There is only one nuclear power reactor in the entire West Asia—the one under construction in Busher, Iran. In all of Africa there are only two, both in South Africa. (Israel has a research reactor near Dimona, as do several other states.) Suddenly, after multiple energy crises over the 60 years of the nuclear age, these countries that control over one-fourth of the world's oil supplies are investing in nuclear power programmes. This is not about energy; it is a nuclear hedge against Iran.
King Adbdullah of Jordan admitted as much in a January 2007 interview when he said: “The rules have changed on the nuclear subject throughout the whole region... After this summer everybody’s going for nuclear programmes.” He was referring to the war in Lebanon last year between Israel and Hezbollah, perceived in the region as evidence of Iran’s growing clout. Other leaders are not as frank in public, but confide similar sentiments in private conversations.
Here is where the nuclear surge currently stands. Egypt and Turkey, two of Iran’s main rivals, are in the lead. Both have flirted with nuclear weapons programmes in the past and both have announced ambitious plans for the construction of new power reactors. Gamal Mubarak, son of the current Egyptian President and his likely successor, says the country will build four power reactors, with the first to be completed within the next 10 years. Turkey will build three new reactors, with the first, beginning later this year.
Not to be outdone, Saudi Arabia and the five other members of the Gulf Cooperation Council (Bahrain, Kuwait, Oman, Qatar, and the United Arab Emirates) at the end of 2006 “commissioned a joint study on the use of nuclear technology for peaceful purposes.” Algeria and Russia quickly signed an agreement on nuclear development in January 2007, with France, South Korea, China and the US also jockeying for nuclear sales to this oil state.
Jordan announced that it, too, wants nuclear power. King Abdullah met Canada's prime minister in July and discussed the purchase of heavy water Candu reactors. Morocco wants assistance from the atomic energy agency to acquire nuclear technology and in March sponsored an international conference on Physics and Technology of Nuclear Reactors.
Finally, the Arab League has provided an overall umbrella for these initiatives when, at the end of its summit meeting in March, it “called on the Arab states to expand the use of peaceful nuclear technology in all domains serving continuous development.”
Perhaps these states are truly motivated to join the “nuclear renaissance” promoted by the nuclear power industry and a desire to counter global warming.

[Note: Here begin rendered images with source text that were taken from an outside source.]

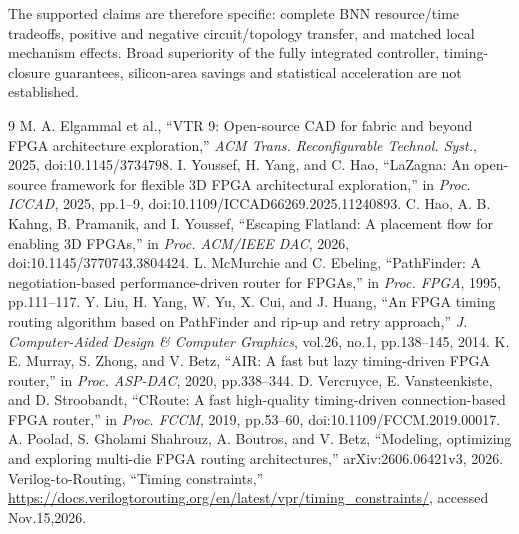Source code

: \documentclass[conference,10pt]{IEEEtran}
\begin{document}
The supported claims are therefore specific: complete BNN resource/time tradeoffs, positive and negative circuit/topology transfer, and matched local mechanism effects. Broad superiority of the fully integrated controller, timing-closure guarantees, silicon-area savings and statistical acceleration are not established.
\begin{thebibliography}{9}
 M. A. Elgammal et al., ``VTR 9: Open-source CAD for fabric and beyond FPGA architecture exploration,'' \emph{ACM Trans. Reconfigurable Technol. Syst.}, 2025, doi:10.1145/3734798.
 I. Youssef, H. Yang, and C. Hao, ``LaZagna: An open-source framework for flexible 3D FPGA architectural exploration,'' in \emph{Proc. ICCAD}, 2025, pp.1--9, doi:10.1109/ICCAD66269.2025.11240893.
 C. Hao, A. B. Kahng, B. Pramanik, and I. Youssef, ``Escaping Flatland: A placement flow for enabling 3D FPGAs,'' in \emph{Proc. ACM/IEEE DAC}, 2026, doi:10.1145/3770743.3804424.
 L. McMurchie and C. Ebeling, ``PathFinder: A negotiation-based performance-driven router for FPGAs,'' in \emph{Proc. FPGA}, 1995, pp.111--117.
 Y. Liu, H. Yang, W. Yu, X. Cui, and J. Huang, ``An FPGA timing routing algorithm based on PathFinder and rip-up and retry approach,'' \emph{J. Computer-Aided Design \& Computer Graphics}, vol.26, no.1, pp.138--145, 2014.
 K. E. Murray, S. Zhong, and V. Betz, ``AIR: A fast but lazy timing-driven FPGA router,'' in \emph{Proc. ASP-DAC}, 2020, pp.338--344.
 D. Vercruyce, E. Vansteenkiste, and D. Stroobandt, ``CRoute: A fast high-quality timing-driven connection-based FPGA router,'' in \emph{Proc. FCCM}, 2019, pp.53--60, doi:10.1109/FCCM.2019.00017.
 A. Poolad, S. Gholami Shahrouz, A. Boutros, and V. Betz, ``Modeling, optimizing and exploring multi-die FPGA routing architectures,'' arXiv:2606.06421v3, 2026.
 Verilog-to-Routing, ``Timing constraints,'' \url{https://docs.verilogtorouting.org/en/latest/vpr/timing_constraints/}, accessed Nov.15,2026.
\end{thebibliography}
\end{document}
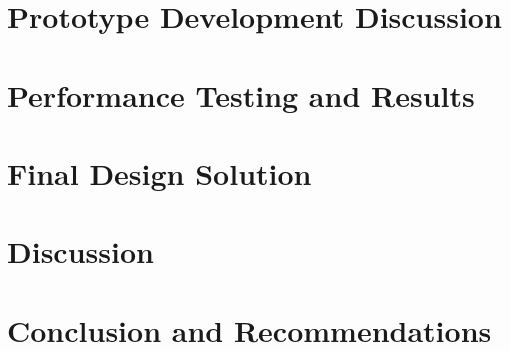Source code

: \documentclass{article}
\begin{document}
\section{Prototype Development Discussion}
\label{sec:prot-devel-disc}

\section{Performance Testing and Results}
\label{sec:perf-test-results}

\section{Final Design Solution}
\label{sec:final-design-solut}

\section{Discussion}
\label{sec:discussion}

\section{Conclusion and Recommendations}
\label{sec:concl-recomm}

\newpage
{}


\end{document}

But the main message to the West from these moderate Arab and Muslim leaders is political, not industrial. “We can't trust you,” they are saying, “You are failing to contain Iran and we need to prepare.” It is not too late to prove them wrong.
Instead of seeing this nuclear surge as a new market, the countries with nuclear technology to sell have a moral and strategic obligation to ensure that their business does not result in West Asia going from a region with one nuclear weapon state—Israel—to one with three, four, or five nuclear nations.
If the existing territorial, ethnic, and political disputes continue unresolved, this is a recipe for nuclear war.
This means that nuclear technology states must be just as energetic in promoting the resolution of these conflicts as they are in promoting their products. It means building the unity of the US, Europe, Russia and the regional states to effectively contain the Iranian programme.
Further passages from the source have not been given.